Still it is normally written GW in uppercase, or Gw in titlecase or gw in
lowercase, but there's no agreement about writing it gW even in cities name.
If this appears, it's just a notation which you may find in dictionnaries to
reflect the possible mutation of the GW digraph into a single W. It has
nothing to do with the normal orthograph.

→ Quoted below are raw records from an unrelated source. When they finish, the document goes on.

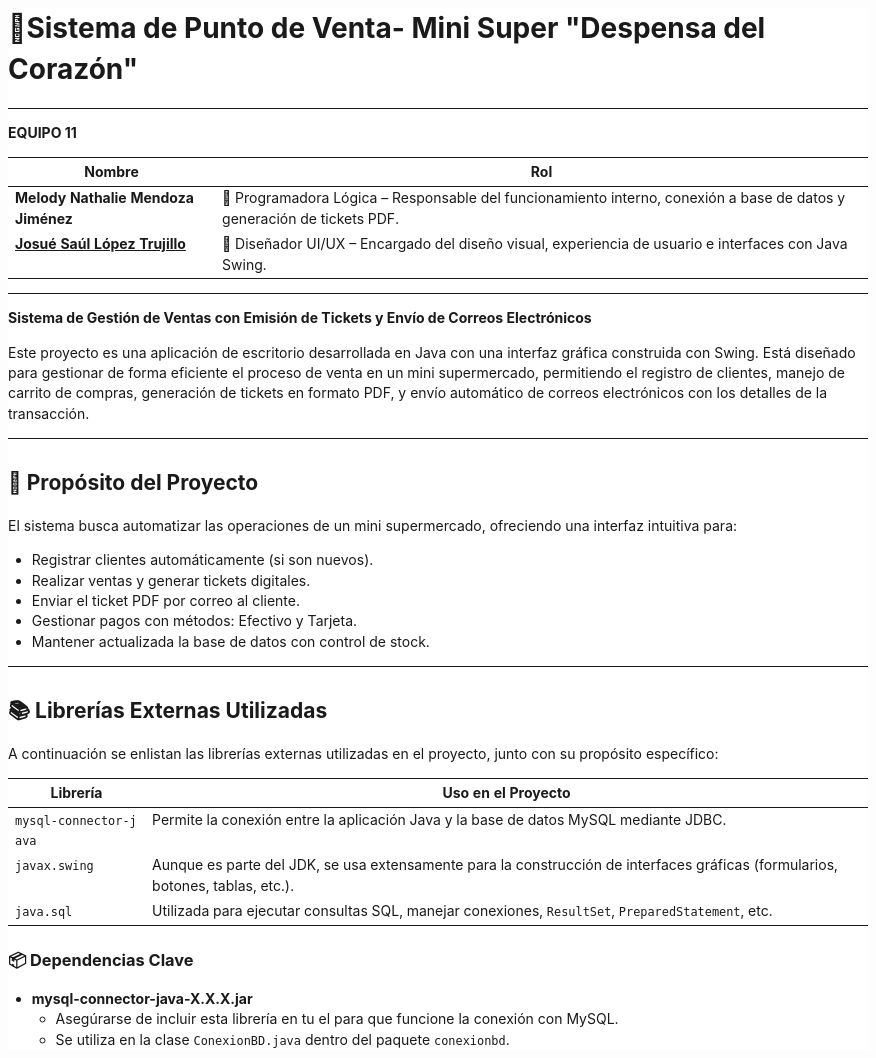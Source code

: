 # 🛒Sistema de Punto de Venta- Mini Super "Despensa del Corazón"
---
**EQUIPO 11**

| Nombre                                      | Rol                                                                                   |
|--------------------------------------------|----------------------------------------------------------------------------------------|
| **Melody Nathalie Mendoza Jiménez**        | 🧠 Programadora Lógica – Responsable del funcionamiento interno, conexión a base de datos y generación de tickets PDF. |
| **[Josué Saúl López Trujillo](https://github.com/Saul-LT)** | 🎨 Diseñador UI/UX – Encargado del diseño visual, experiencia de usuario e interfaces con Java Swing. |
---


**Sistema de Gestión de Ventas con Emisión de Tickets y Envío de Correos Electrónicos**

Este proyecto es una aplicación de escritorio desarrollada en Java con una interfaz gráfica construida con Swing. Está diseñado para gestionar de forma eficiente el proceso de venta en un mini supermercado, permitiendo el registro de clientes, manejo de carrito de compras, generación de tickets en formato PDF, y envío automático de correos electrónicos con los detalles de la transacción.

---

## 📌 Propósito del Proyecto

El sistema busca automatizar las operaciones de un mini supermercado, ofreciendo una interfaz intuitiva para:

- Registrar clientes automáticamente (si son nuevos).
- Realizar ventas y generar tickets digitales.
- Enviar el ticket PDF por correo al cliente.
- Gestionar pagos con métodos: Efectivo y Tarjeta.
- Mantener actualizada la base de datos con control de stock.
  
---

## 📚 Librerías Externas Utilizadas

A continuación se enlistan las librerías externas utilizadas en el proyecto, junto con su propósito específico:

| Librería                        | Uso en el Proyecto                                                                 |
|---------------------------------|-------------------------------------------------------------------------------------|
| `mysql-connector-java`         | Permite la conexión entre la aplicación Java y la base de datos MySQL mediante JDBC. |
| `javax.swing`                  | Aunque es parte del JDK, se usa extensamente para la construcción de interfaces gráficas (formularios, botones, tablas, etc.). |
| `java.sql`                     | Utilizada para ejecutar consultas SQL, manejar conexiones, `ResultSet`, `PreparedStatement`, etc. |

### 📦 Dependencias Clave

- **mysql-connector-java-X.X.X.jar**
  - Asegúrarse de incluir esta librería en tu el para que funcione la conexión con MySQL.
  - Se utiliza en la clase `ConexionBD.java` dentro del paquete `conexionbd`.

So: "Gwerenn" mutates into "Ar werenn", and you may find in some Breton
dictionnaries a _notation_ of this mutation as the single entry "gWerenn",
sorted under "W" instead of "G". (Mutation of leading consonnants like K
into C'H is part of the Breton grammar, not part of the lexical definitions,
and this influences the way words are sorted in dictionnaries because there
will be a single entry for the word with or without that mutation: the
conventional choice of which mutation is used is explained in the
Compare it to the _notation_ of aspirated leading H in French with a leading
* symbol in French dictionnaries (notation used by Larousse). It's just
notational as well, and there's no * symbol in the French orthograph...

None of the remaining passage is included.